<<<<
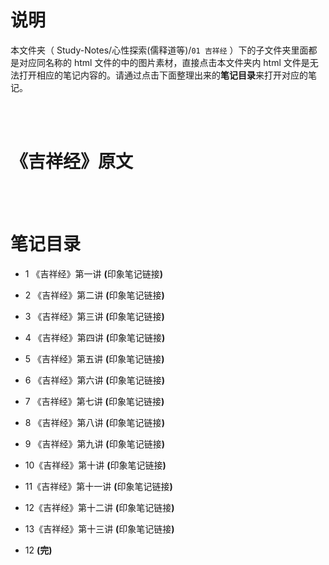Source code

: # 说明
本文件夹（ Study-Notes/心性探索(儒释道等)/`01 吉祥经` ）下的子文件夹里面都是对应同名称的 html 文件的中的图片素材，直接点击本文件夹内 html 文件是无法打开相应的笔记内容的。请通过点击下面整理出来的**笔记目录**来打开对应的笔记。

<br>
<br>


# 《吉祥经》原文

<br>
<br>


# 笔记目录
* <a href="https://abrachan.github.io/Study-Notes/" style="text-decoration:none">1 《吉祥经》第一讲</a> **(**<a href="https://app.yinxiang.com/shard/s22/nl/24419242/4935f6ff-9373-421d-a16c-cf4e182d795d" style="text-decoration:none">印象笔记链接</a>**)**

* <a href="https://abrachan.github.io/Study-Notes/" style="text-decoration:none">2 《吉祥经》第二讲</a> **(**<a href="https://app.yinxiang.com/shard/s22/nl/24419242/efd355d6-2bd3-423c-a72a-9a26cc7ce03d" style="text-decoration:none">印象笔记链接</a>**)**

* <a href="https://abrachan.github.io/Study-Notes/" style="text-decoration:none">3 《吉祥经》第三讲</a> **(**<a href="https://app.yinxiang.com/shard/s22/nl/24419242/a6834cc2-3547-447e-a339-e3cd22fd34d2" style="text-decoration:none">印象笔记链接</a>**)**

* <a href="https://abrachan.github.io/Study-Notes/" style="text-decoration:none">4 《吉祥经》第四讲</a> **(**<a href="https://app.yinxiang.com/shard/s22/nl/24419242/5e65806a-996b-4deb-931d-a1ee18d18a6e" style="text-decoration:none">印象笔记链接</a>**)**

* <a href="https://abrachan.github.io/Study-Notes/" style="text-decoration:none">5 《吉祥经》第五讲</a> **(**<a href="https://app.yinxiang.com/shard/s22/nl/24419242/21ace59e-fd4c-4dd4-be96-545fd594f17c" style="text-decoration:none">印象笔记链接</a>**)**

* <a href="https://abrachan.github.io/Study-Notes/" style="text-decoration:none">6 《吉祥经》第六讲</a> **(**<a href="https://app.yinxiang.com/shard/s22/nl/24419242/1d4cbfed-9649-4274-90e0-7c98d309167f" style="text-decoration:none">印象笔记链接</a>**)**

* <a href="https://abrachan.github.io/Study-Notes/" style="text-decoration:none">7 《吉祥经》第七讲</a> **(**<a href="https://app.yinxiang.com/shard/s22/nl/24419242/4246739b-1781-4890-a82c-5fa51c2458de" style="text-decoration:none">印象笔记链接</a>**)**

* <a href="https://abrachan.github.io/Study-Notes/" style="text-decoration:none">8 《吉祥经》第八讲</a> **(**<a href="https://app.yinxiang.com/shard/s22/nl/24419242/fd8878d3-b661-49e8-a0fe-20941b5a7f60" style="text-decoration:none">印象笔记链接</a>**)**

* <a href="https://abrachan.github.io/Study-Notes/" style="text-decoration:none">9 《吉祥经》第九讲</a> **(**<a href="https://app.yinxiang.com/shard/s22/nl/24419242/3d53b20c-6e5e-4a9f-a808-44e8c581dcc5" style="text-decoration:none">印象笔记链接</a>**)**

* <a href="https://abrachan.github.io/Study-Notes/" style="text-decoration:none">10《吉祥经》第十讲</a> **(**<a href="https://app.yinxiang.com/shard/s22/nl/24419242/4f074da1-858c-4d12-892c-9cacec88ba32" style="text-decoration:none">印象笔记链接</a>**)**

* <a href="https://abrachan.github.io/Study-Notes/" style="text-decoration:none">11《吉祥经》第十一讲</a> **(**<a href="https://app.yinxiang.com/shard/s22/nl/24419242/52696fd2-36d1-4f9e-abab-b8f55f3d30de" style="text-decoration:none">印象笔记链接</a>**)**

* <a href="https://abrachan.github.io/Study-Notes/" style="text-decoration:none">12《吉祥经》第十二讲</a> **(**<a href="https://app.yinxiang.com/shard/s22/nl/24419242/22832666-5ea3-404b-abd1-770de5f31eb1" style="text-decoration:none">印象笔记链接</a>**)**

* <a href="https://abrachan.github.io/Study-Notes/" style="text-decoration:none">13《吉祥经》第十三讲</a> **(**<a href="https://app.yinxiang.com/shard/s22/nl/24419242/2fc8142a-6548-47eb-bdc1-546313d825be" style="text-decoration:none">印象笔记链接</a>**)**

* 12 **(完)**

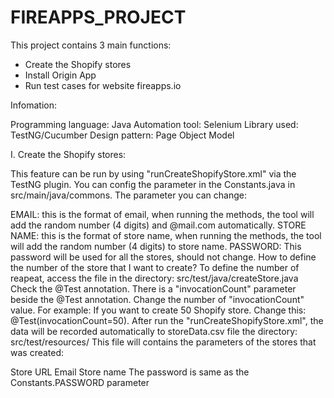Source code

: # FIREAPPS_PROJECT

This project contains 3 main functions:
- Create the Shopify stores
- Install Origin App
- Run test cases for website fireapps.io

Infomation:

Programming language: Java
Automation tool: Selenium
Library used: TestNG/Cucumber
Design pattern: Page Object Model

I. Create the Shopify stores:

This feature can be run by using "runCreateShopifyStore.xml" via the TestNG plugin.
You can config the parameter in the Constants.java in src/main/java/commons.
The parameter you can change:

EMAIL: this is the format of email, when running the methods, the tool will add the random number (4 digits) and @mail.com automatically.
STORE NAME: this is the format of store name, when running the methods, the tool will add the random number (4 digits) to store name.
PASSWORD: This password will be used for all the stores, should not change.
How to define the number of the store that I want to create?
To define the number of reapeat, access the file in the directory: src/test/java/createStore.java
Check the @Test annotation. There is a "invocationCount" parameter beside the @Test annotation.
Change the number of "invocationCount" value.
For example: If you want to create 50 Shopify store. Change this: @Test(invocationCount=50).
After run the "runCreateShopifyStore.xml", the data will be recorded automatically to storeData.csv file the directory: src/test/resources/
This file will contains the parameters of the stores that was created:

Store URL
Email
Store name
The password is same as the Constants.PASSWORD parameter

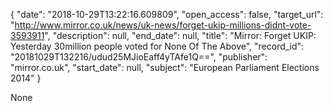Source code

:{
  "date": "2018-10-29T13:22:16.609809", 
  "open_access": false, 
  "target_url": "http://www.mirror.co.uk/news/uk-news/forget-ukip-millions-didnt-vote-3593911", 
  "description": null, 
  "end_date": null, 
  "title": "Mirror: Forget UKIP: Yesterday 30million people voted for None Of The Above", 
  "record_id": "20181029T132216/udud25MJioEaff4yTAfe1Q==", 
  "publisher": "mirror.co.uk", 
  "start_date": null, 
  "subject": "European Parliament Elections 2014"
}

None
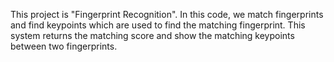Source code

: This project is "Fingerprint Recognition". In this code, we match fingerprints and find keypoints which are used to find the matching fingerprint. 
This system returns the matching score and show the matching keypoints between two fingerprints.
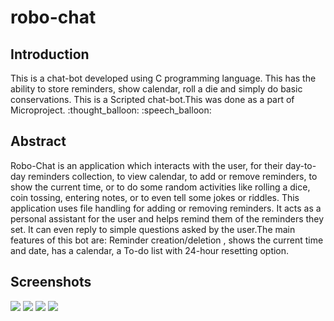 # robo-chat
## Introduction
<p>This is a chat-bot developed using C programming language. This has the ability to store reminders, show calendar, roll a die and simply do basic conservations. This is a Scripted chat-bot.This was done as a part of Microproject. :thought_balloon: :speech_balloon:</p>
<h2> Abstract </h2>
<p> Robo-Chat is an application which interacts with the user, for their day-to-day reminders collection, to view calendar, to add or remove reminders, to show the current time, or to do some random activities like rolling a dice, coin tossing, entering notes, or to even tell some jokes or riddles. This application uses file handling for adding or removing reminders. It acts as a personal assistant for the user and helps remind them of the reminders they set. It can even reply to simple questions asked by the user.The main features of this bot are: Reminder creation/deletion , shows the current time and date, has a calendar, a To-do list with 24-hour resetting option.<p>
<h2> Screenshots</h2>
<image src="https://github.com/jamesjose03/robo-chat/blob/master/Robo-Chat_Snaps/micropro_snap1.JPG">
  <image src="https://github.com/jamesjose03/robo-chat/blob/master/Robo-Chat_Snaps/micropro_welcomepg.JPG">
  <image src="https://github.com/jamesjose03/robo-chat/blob/master/Robo-Chat_Snaps/micropro_menu.JPG">
  <image src="https://github.com/jamesjose03/robo-chat/blob/master/Robo-Chat_Snaps/micropro_main.JPG">
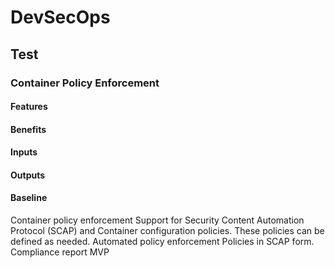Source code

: # DevSecOps

## Test

### Container Policy Enforcement

#### Features

#### Benefits

#### Inputs

#### Outputs

#### Baseline

Container
policy
enforcement
Support for Security
Content Automation
Protocol (SCAP) and
Container configuration
policies. These policies can
be defined as needed.
Automated policy
enforcement
Policies in
SCAP form.
Compliance
report
MVP
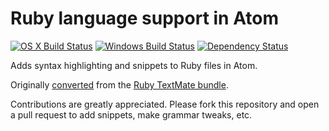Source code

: # Ruby language support in Atom
[![OS X Build Status](https://travis-ci.org/atom/language-ruby.svg?branch=master)](https://travis-ci.org/atom/language-ruby)
[![Windows Build Status](https://ci.appveyor.com/api/projects/status/71as182rm1adf2br/branch/master?svg=true)](https://ci.appveyor.com/project/Atom/language-ruby/branch/master)
[![Dependency Status](https://david-dm.org/atom/language-ruby.svg)](https://david-dm.org/atom/language-ruby)

Adds syntax highlighting and snippets to Ruby files in Atom.

Originally [converted](http://atom.io/docs/latest/converting-a-text-mate-bundle) from the [Ruby TextMate bundle](https://github.com/textmate/ruby.tmbundle).

Contributions are greatly appreciated. Please fork this repository and open a pull request to add snippets, make grammar tweaks, etc.
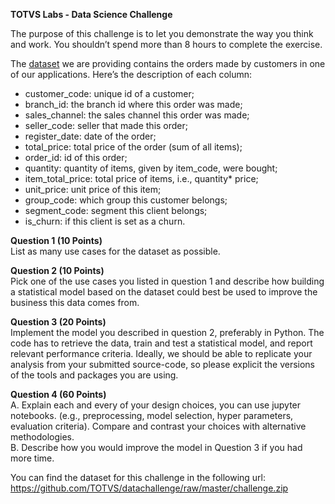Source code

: <b>TOTVS Labs - Data Science Challenge</b>

The purpose of this challenge is to let you demonstrate the way you think and work. You shouldn’t spend more than 8 hours to complete the exercise.

The [dataset](https://github.com/TOTVS/datachallenge/blob/master/challenge.zip) we are providing contains the orders made by customers in one of our applications. Here’s the description of each column:

* customer_code: unique id of a customer;
* branch_id: the branch id where this order was made;
* sales_channel: the sales channel this order was made;
* seller_code: seller that made this order;
* register_date: date of the order;
* total_price: total price of the order (sum of all items);
* order_id: id of this order;
* quantity: quantity of items, given by item_code, were bought;
* item_total_price: total price of items, i.e., quantity* price;
* unit_price: unit price of this item;
* group_code: which group this customer belongs;
* segment_code: segment this client belongs;
* is_churn: if this client is set as a churn.

<b>Question 1 (10 Points)</b>
<br>List as many use cases for the dataset as possible.

<b>Question 2 (10 Points)</b>
<br>Pick one of the use cases you listed in question 1 and describe how building a statistical model based on the dataset could best be used to improve the business this data comes from.

<b>Question 3 (20 Points)</b>
<br>Implement the model you described in question 2, preferably in Python. The code has to retrieve the data, train and test a statistical model, and report relevant performance criteria. 
Ideally, we should be able to replicate your analysis from your submitted source-code, so please explicit the versions of the tools and packages you are using.

<b>Question 4 (60 Points)</b>
<br>A. Explain each and every of your design choices, you can use jupyter notebooks. (e.g., preprocessing, model selection, hyper parameters, evaluation criteria). Compare and contrast your choices with alternative methodologies. 
<br>B. Describe how you would improve the model in Question 3 if you had more time.

You can find the dataset for this challenge in the following url:
https://github.com/TOTVS/datachallenge/raw/master/challenge.zip
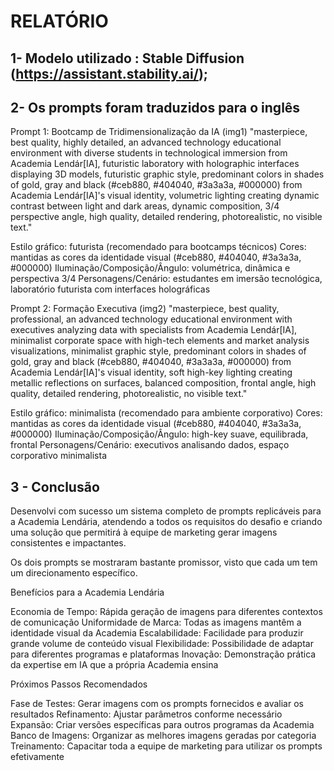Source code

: # RELATÓRIO

## 1- Modelo utilizado : Stable Diffusion (https://assistant.stability.ai/);

## 2- Os prompts foram traduzidos para o inglês

Prompt 1: Bootcamp de Tridimensionalização da IA (img1)
"masterpiece, best quality, highly detailed, an advanced technology educational environment with diverse students in technological immersion from Academia Lendár[IA], futuristic laboratory with holographic interfaces displaying 3D models, futuristic graphic style, predominant colors in shades of gold, gray and black (#ceb880, #404040, #3a3a3a, #000000) from Academia Lendár[IA]'s visual identity, volumetric lighting creating dynamic contrast between light and dark areas, dynamic composition, 3/4 perspective angle, high quality, detailed rendering, photorealistic, no visible text."

Estilo gráfico: futurista (recomendado para bootcamps técnicos)
Cores: mantidas as cores da identidade visual (#ceb880, #404040, #3a3a3a, #000000)
Iluminação/Composição/Ângulo: volumétrica, dinâmica e perspectiva 3/4
Personagens/Cenário: estudantes em imersão tecnológica, laboratório futurista com interfaces holográficas

Prompt 2: Formação Executiva (img2)
"masterpiece, best quality, professional, an advanced technology educational environment with executives analyzing data with specialists from Academia Lendár[IA], minimalist corporate space with high-tech elements and market analysis visualizations, minimalist graphic style, predominant colors in shades of gold, gray and black (#ceb880, #404040, #3a3a3a, #000000) from Academia Lendár[IA]'s visual identity, soft high-key lighting creating metallic reflections on surfaces, balanced composition, frontal angle, high quality, detailed rendering, photorealistic, no visible text."

Estilo gráfico: minimalista (recomendado para ambiente corporativo)
Cores: mantidas as cores da identidade visual (#ceb880, #404040, #3a3a3a, #000000)
Iluminação/Composição/Ângulo: high-key suave, equilibrada, frontal
Personagens/Cenário: executivos analisando dados, espaço corporativo minimalista

## 3 - Conclusão

Desenvolvi com sucesso um sistema completo de prompts replicáveis para a Academia Lendária, atendendo a todos os requisitos do desafio e criando uma solução que permitirá à equipe de marketing gerar imagens consistentes e impactantes.

Os dois prompts se mostraram bastante promissor, visto que cada um tem um direcionamento específico.

Benefícios para a Academia Lendária

Economia de Tempo: Rápida geração de imagens para diferentes contextos de comunicação
Uniformidade de Marca: Todas as imagens mantêm a identidade visual da Academia
Escalabilidade: Facilidade para produzir grande volume de conteúdo visual
Flexibilidade: Possibilidade de adaptar para diferentes programas e plataformas
Inovação: Demonstração prática da expertise em IA que a própria Academia ensina

Próximos Passos Recomendados

Fase de Testes: Gerar imagens com os prompts fornecidos e avaliar os resultados
Refinamento: Ajustar parâmetros conforme necessário
Expansão: Criar versões específicas para outros programas da Academia
Banco de Imagens: Organizar as melhores imagens geradas por categoria
Treinamento: Capacitar toda a equipe de marketing para utilizar os prompts efetivamente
>>>>
WHAT IS EXPECTED
No picture is to be printed. Output exactly the lines above from the line containing "i.e., quantity* price;" through the line containing "## 2- Os prompts".

WRITTEN SOLUTION
* item_total_price: total price of items, i.e., quantity* price;
* unit_price: unit price of this item;
* group_code: which group this customer belongs;
* segment_code: segment this client belongs;
* is_churn: if this client is set as a churn.

<b>Question 1 (10 Points)</b>
<br>List as many use cases for the dataset as possible.

<b>Question 2 (10 Points)</b>
<br>Pick one of the use cases you listed in question 1 and describe how building a statistical model based on the dataset could best be used to improve the business this data comes from.

<b>Question 3 (20 Points)</b>
<br>Implement the model you described in question 2, preferably in Python. The code has to retrieve the data, train and test a statistical model, and report relevant performance criteria. 
Ideally, we should be able to replicate your analysis from your submitted source-code, so please explicit the versions of the tools and packages you are using.

<b>Question 4 (60 Points)</b>
<br>A. Explain each and every of your design choices, you can use jupyter notebooks. (e.g., preprocessing, model selection, hyper parameters, evaluation criteria). Compare and contrast your choices with alternative methodologies. 
<br>B. Describe how you would improve the model in Question 3 if you had more time.

You can find the dataset for this challenge in the following url:
https://github.com/TOTVS/datachallenge/raw/master/challenge.zip
Source code

: # RELATÓRIO

## 1- Modelo utilizado : Stable Diffusion (https://assistant.stability.ai/);

## 2- Os prompts foram traduzidos para o inglês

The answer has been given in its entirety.